◆ PROBLEM STATEMENT
Lines in the following data that contain the string "東北濱海" are to be counted. Report only their number.

◆ INPUT
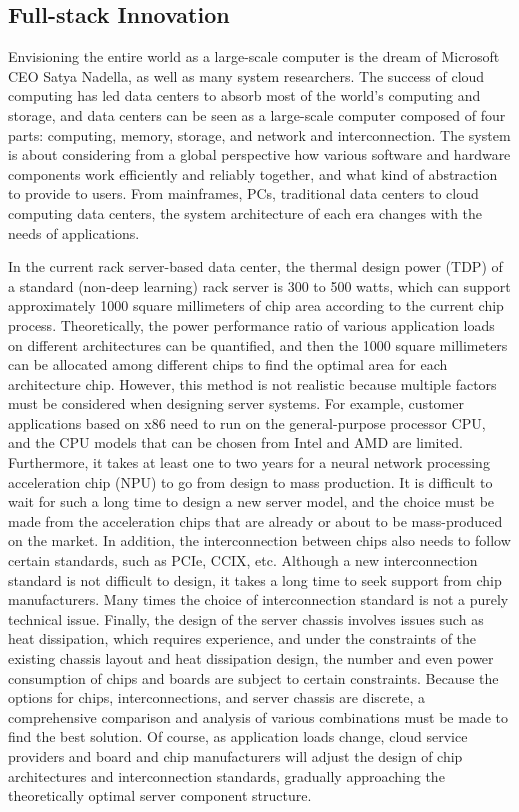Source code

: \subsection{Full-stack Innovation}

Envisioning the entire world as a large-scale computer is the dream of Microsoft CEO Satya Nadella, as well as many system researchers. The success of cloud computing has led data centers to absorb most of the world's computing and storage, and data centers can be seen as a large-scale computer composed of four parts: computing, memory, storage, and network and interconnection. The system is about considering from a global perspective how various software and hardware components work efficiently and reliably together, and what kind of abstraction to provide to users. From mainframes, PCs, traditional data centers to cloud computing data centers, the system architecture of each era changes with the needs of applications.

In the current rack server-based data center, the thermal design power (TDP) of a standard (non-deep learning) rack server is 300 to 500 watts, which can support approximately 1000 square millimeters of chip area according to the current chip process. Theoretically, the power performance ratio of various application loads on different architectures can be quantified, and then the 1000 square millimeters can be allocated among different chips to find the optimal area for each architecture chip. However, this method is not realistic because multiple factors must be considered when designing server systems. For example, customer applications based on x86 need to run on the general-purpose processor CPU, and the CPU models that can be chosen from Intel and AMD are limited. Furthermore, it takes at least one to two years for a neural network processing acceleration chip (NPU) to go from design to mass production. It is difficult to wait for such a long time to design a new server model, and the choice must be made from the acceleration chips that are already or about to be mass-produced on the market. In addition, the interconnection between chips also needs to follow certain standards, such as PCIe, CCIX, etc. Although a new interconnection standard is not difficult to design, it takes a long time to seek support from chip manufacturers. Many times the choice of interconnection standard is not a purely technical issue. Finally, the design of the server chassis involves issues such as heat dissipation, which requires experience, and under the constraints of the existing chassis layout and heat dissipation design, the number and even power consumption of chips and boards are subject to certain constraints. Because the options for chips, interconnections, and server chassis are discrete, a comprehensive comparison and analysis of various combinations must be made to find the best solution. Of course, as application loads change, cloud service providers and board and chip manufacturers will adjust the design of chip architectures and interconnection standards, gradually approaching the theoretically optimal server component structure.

* * *

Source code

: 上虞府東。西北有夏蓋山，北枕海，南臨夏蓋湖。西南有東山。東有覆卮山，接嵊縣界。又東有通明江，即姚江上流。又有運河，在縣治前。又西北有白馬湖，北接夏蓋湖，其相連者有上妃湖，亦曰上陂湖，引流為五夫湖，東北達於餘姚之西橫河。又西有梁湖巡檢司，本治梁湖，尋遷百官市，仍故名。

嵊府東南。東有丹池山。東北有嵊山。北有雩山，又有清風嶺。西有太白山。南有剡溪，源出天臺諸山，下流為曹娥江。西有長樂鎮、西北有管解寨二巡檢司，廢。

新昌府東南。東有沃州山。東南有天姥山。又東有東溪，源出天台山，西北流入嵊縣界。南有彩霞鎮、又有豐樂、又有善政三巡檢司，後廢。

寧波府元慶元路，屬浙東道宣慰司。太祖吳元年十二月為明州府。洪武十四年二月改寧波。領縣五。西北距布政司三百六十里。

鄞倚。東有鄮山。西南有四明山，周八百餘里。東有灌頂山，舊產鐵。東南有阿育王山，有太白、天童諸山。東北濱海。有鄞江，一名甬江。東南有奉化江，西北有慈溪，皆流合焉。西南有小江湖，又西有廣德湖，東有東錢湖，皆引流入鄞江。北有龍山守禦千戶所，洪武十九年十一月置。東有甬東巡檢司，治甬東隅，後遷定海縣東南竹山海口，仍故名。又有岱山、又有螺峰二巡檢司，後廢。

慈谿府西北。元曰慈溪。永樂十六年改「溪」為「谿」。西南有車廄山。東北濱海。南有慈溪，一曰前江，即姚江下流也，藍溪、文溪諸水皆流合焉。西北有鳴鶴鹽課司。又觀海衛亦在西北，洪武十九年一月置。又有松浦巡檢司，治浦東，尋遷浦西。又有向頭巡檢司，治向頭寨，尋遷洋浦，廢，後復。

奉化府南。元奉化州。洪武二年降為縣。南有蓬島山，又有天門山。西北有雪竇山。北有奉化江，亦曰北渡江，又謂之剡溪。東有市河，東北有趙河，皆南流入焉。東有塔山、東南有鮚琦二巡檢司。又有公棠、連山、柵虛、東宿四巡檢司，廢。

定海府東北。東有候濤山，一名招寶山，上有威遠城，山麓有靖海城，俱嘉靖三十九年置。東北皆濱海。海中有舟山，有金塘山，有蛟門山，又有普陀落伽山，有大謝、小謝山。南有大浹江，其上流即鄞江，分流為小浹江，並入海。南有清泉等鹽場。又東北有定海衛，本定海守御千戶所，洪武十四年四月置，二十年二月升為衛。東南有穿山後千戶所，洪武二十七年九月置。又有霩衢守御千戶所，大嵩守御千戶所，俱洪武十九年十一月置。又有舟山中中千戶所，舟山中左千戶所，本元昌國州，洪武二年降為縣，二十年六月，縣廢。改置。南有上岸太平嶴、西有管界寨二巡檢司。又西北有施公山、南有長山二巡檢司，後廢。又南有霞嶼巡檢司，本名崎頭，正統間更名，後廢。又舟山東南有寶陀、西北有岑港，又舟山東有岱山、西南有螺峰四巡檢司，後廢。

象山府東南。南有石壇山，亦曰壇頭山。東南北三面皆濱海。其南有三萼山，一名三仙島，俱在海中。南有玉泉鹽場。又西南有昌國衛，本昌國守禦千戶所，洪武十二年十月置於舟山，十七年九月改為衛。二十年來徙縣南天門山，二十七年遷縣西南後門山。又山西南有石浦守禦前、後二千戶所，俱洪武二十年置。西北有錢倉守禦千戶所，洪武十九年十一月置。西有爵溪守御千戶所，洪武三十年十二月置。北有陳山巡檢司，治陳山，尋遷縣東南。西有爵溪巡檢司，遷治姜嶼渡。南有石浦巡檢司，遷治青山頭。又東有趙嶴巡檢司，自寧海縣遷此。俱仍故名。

◆ COMPLETED EXERCISE
2